[DATA TO PROCESS — start]

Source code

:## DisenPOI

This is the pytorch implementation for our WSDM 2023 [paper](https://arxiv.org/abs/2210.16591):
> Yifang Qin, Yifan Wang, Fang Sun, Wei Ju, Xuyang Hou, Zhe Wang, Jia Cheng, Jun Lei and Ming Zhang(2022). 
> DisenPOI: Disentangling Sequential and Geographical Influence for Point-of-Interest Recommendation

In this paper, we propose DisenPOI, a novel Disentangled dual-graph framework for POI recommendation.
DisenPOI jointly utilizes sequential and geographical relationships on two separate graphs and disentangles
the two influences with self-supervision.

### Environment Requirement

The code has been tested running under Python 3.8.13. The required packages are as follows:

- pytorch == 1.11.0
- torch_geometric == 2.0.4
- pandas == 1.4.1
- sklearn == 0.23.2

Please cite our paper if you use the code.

[DATA TO PROCESS — finish]
[DATA TO PROCESS — start]

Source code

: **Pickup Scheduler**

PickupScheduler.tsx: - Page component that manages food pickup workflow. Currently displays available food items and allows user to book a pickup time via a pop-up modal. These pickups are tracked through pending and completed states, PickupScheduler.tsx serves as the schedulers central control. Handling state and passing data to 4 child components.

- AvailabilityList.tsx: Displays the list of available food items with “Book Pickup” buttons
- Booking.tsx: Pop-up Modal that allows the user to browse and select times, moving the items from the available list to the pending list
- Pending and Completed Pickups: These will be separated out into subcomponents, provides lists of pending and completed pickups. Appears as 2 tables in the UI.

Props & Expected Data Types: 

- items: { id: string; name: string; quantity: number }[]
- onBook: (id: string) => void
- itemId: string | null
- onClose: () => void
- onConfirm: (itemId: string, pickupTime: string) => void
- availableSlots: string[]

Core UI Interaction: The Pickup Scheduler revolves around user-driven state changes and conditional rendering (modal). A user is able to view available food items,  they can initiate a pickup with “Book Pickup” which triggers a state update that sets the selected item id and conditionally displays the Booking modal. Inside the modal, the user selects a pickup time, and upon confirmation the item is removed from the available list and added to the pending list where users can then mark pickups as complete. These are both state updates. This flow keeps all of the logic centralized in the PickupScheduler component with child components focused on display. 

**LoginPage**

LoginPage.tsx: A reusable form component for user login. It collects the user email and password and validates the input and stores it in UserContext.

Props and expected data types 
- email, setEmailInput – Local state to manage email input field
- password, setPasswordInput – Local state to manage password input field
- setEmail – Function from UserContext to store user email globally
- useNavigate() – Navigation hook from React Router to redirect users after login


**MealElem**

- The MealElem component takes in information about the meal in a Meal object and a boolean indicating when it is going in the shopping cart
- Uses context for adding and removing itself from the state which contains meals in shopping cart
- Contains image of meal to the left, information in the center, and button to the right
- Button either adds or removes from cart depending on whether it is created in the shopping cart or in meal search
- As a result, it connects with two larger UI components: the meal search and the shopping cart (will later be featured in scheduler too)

[DATA TO PROCESS — finish]
[DATA TO PROCESS — start]

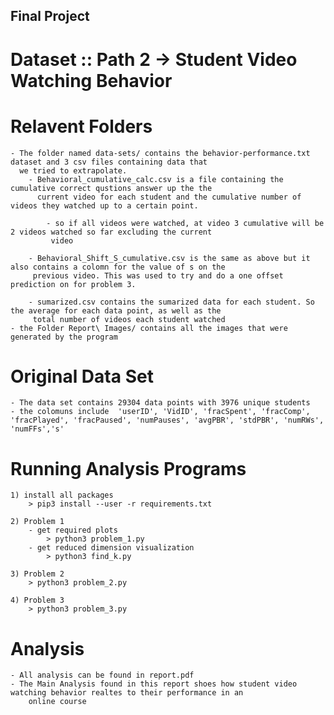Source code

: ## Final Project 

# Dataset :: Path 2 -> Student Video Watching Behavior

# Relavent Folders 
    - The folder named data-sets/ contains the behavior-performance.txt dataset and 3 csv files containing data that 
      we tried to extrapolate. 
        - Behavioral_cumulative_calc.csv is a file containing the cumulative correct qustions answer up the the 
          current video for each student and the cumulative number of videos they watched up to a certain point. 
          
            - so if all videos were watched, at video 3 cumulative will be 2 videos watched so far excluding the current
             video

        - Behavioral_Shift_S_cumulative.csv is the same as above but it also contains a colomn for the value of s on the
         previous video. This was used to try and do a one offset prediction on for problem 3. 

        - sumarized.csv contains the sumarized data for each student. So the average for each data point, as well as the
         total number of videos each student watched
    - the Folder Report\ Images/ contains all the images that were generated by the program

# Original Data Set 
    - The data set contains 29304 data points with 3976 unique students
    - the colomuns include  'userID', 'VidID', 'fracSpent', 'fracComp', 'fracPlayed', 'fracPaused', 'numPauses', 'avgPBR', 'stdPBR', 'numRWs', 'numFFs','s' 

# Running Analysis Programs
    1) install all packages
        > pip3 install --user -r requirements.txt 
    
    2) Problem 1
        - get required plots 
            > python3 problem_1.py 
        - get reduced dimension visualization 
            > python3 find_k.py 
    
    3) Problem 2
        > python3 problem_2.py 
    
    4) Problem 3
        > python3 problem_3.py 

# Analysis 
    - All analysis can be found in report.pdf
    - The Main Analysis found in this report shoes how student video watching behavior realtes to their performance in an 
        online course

[DATA TO PROCESS — finish]

REQUIRED WORK — Would you copy out each line of the records above where the word "containing" occurs?

TASK OUTPUT —
    - The folder named data-sets/ contains the behavior-performance.txt dataset and 3 csv files containing data that 
        - Behavioral_cumulative_calc.csv is a file containing the cumulative correct qustions answer up the the 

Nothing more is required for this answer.